На лице Коэна мелькнула тень раздражения, но затем он совладал с собой. Теперь, раз уж чёрт дёрнул за язык, нельзя оставлять недосказанность в отношениях с таким партнёром, как Фобос.
– Вам может показаться странным… Что я похож на барышню, которая раскладывает пасьянс, готовясь к свиданию. Тем не менее, я признаюсь, что интуиция подсказывает мне немного выждать, а я привык прислушиваться к внутреннему чутью. Простите, это глупо.

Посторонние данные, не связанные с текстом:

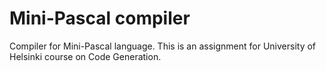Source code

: # Mini-Pascal compiler

Compiler for Mini-Pascal language. This is an assignment for University of Helsinki course on Code Generation.
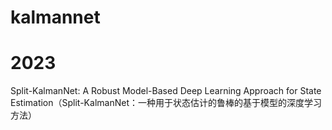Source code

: # kalmannet




# 2023
Split-KalmanNet: A Robust Model-Based Deep Learning Approach for State Estimation（Split-KalmanNet：一种用于状态估计的鲁棒的基于模型的深度学习方法）
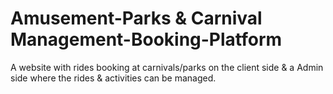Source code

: # Amusement-Parks & Carnival Management-Booking-Platform
A website with rides booking at carnivals/parks on the client side &amp; a Admin side where the rides &amp; activities can be managed.
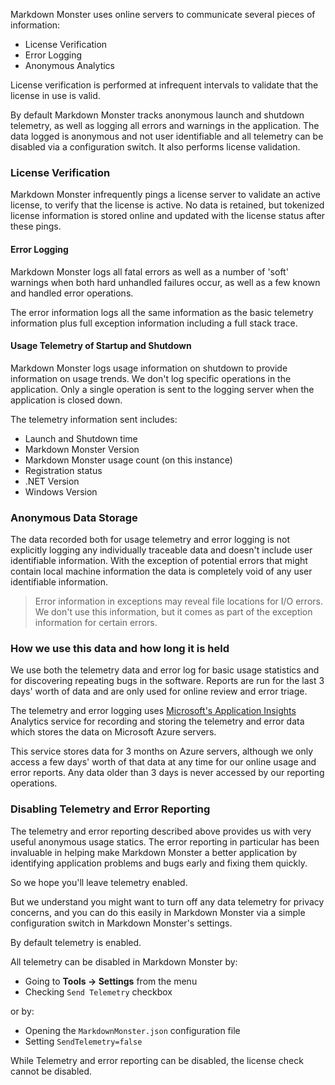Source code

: ﻿Markdown Monster uses online servers to communicate several pieces of information:

* License Verification
* Error Logging
* Anonymous Analytics

License verification is performed at infrequent intervals to validate that the license in use is valid. 

By default Markdown Monster tracks anonymous launch and shutdown telemetry, as well as logging all errors and warnings in the application.  The data logged is anonymous and not user identifiable and all telemetry can be disabled via a configuration switch. It also performs license validation.


### License Verification
Markdown Monster infrequently pings a license server to validate an active license, to verify that the license is active. No data is retained, but tokenized license information is stored online and updated with the license status after these pings.

#### Error Logging
Markdown Monster logs all fatal errors as well as a number of 'soft' warnings when both hard unhandled failures occur, as well as a few known and handled error operations.

The error information logs all the same information as the basic telemetry information plus full exception information including a full stack trace.

#### Usage Telemetry of Startup and Shutdown
Markdown Monster logs usage information on shutdown to provide information on usage trends. We don't log specific operations in the application. Only a single operation is sent to the logging server when the application is closed down.
  
The telemetry information sent includes:

* Launch and Shutdown time
* Markdown Monster Version
* Markdown Monster usage count (on this instance)
* Registration status
* .NET Version
* Windows Version 


### Anonymous Data Storage
The data recorded both for usage telemetry and error logging is not explicitly logging any individually traceable data and doesn't include user identifiable information. With the exception of potential errors that might contain local machine information the data is completely void of any user identifiable information.  

> Error information in exceptions may reveal file locations for I/O errors. We don't use this information, but it comes as part of the exception information for certain errors.

### How we use this data and how long it is held
We use both the telemetry data and error log for basic usage statistics and for discovering repeating bugs in the software. Reports are run for the last 3 days' worth of data and are only used for online review and error triage.

The telemetry and error logging uses [Microsoft's Application Insights](https://docs.microsoft.com/en-us/azure/azure-monitor/app/app-insights-overview) Analytics service for recording and storing the telemetry and error data which stores the data on Microsoft Azure servers. 

This service stores data for 3 months on Azure servers, although we only access a few days' worth of that data at any time for our online usage and error reports. Any data older than 3 days is never accessed by our reporting operations.

### Disabling Telemetry and Error Reporting
The telemetry and error reporting described above provides us with very useful anonymous usage statics. The error reporting in particular has been invaluable in helping make Markdown Monster a better application by identifying application problems and bugs early and fixing them quickly.

So we hope you'll leave telemetry enabled.

But we understand you might want to turn off any data telemetry for privacy concerns, and you can do this easily in Markdown Monster via a simple configuration switch in Markdown Monster's settings. 

By default telemetry is enabled.

All telemetry can be disabled in Markdown Monster by:

* Going to **Tools -> Settings** from the menu
* Checking  `Send Telemetry` checkbox 

or by:

* Opening the `MarkdownMonster.json` configuration file
* Setting `SendTelemetry=false`

While Telemetry and error reporting can be disabled, the license check cannot be disabled.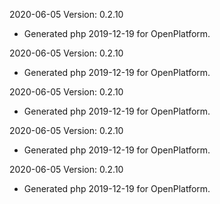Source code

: 2020-06-05 Version: 0.2.10
- Generated php 2019-12-19 for OpenPlatform.

2020-06-05 Version: 0.2.10
- Generated php 2019-12-19 for OpenPlatform.

2020-06-05 Version: 0.2.10
- Generated php 2019-12-19 for OpenPlatform.

2020-06-05 Version: 0.2.10
- Generated php 2019-12-19 for OpenPlatform.

2020-06-05 Version: 0.2.10
- Generated php 2019-12-19 for OpenPlatform.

– Отчего же, мне это близко. В бизнесе часто действуешь точно так же, – заметил Фобос. – Если я не знаю, какое принять решение, мне достаточно переспать со своими сомнениями. Так что подождём до утра, да? Что скажете, для вас такой паузы будет достаточно?
Майкл Коэн почувствовал, что сыт по горло пресмыкательством перед этим человеком. Ради высшей цели он терпел уже слишком долго. Что ж, потерпит ещё. Нельзя допустить, чтобы на пороге подлинного триумфа всё сорвалось из-за такого пустяка, как личная неприязнь.
Действовать по протоколу
Клим Кононов устало откинулся в кресле. Ему казалось, что регулятор климата вместо прохлады источает духоту, а подчинённые работают спустя рукава, шепчутся за спиной и крутят дули в кармане. Хотелось забраться под холодную струю горного водопада и не выходить, пока ощущение какого-то липкого и противного налёта на теле не исчезнет.
– Никаких изменений в вашем гражданском статусе нет. Всё остаётся по-прежнему, кроме этой небольшой условности. Повторю ещё раз: установка имплантов для специализированного мониторинга – временная мера. Как только угрозы для вашей безопасности будут устранены, импланты можно будет, по вашему желанию, снять. Хотя я бы не рекомендовал. Так спокойнее.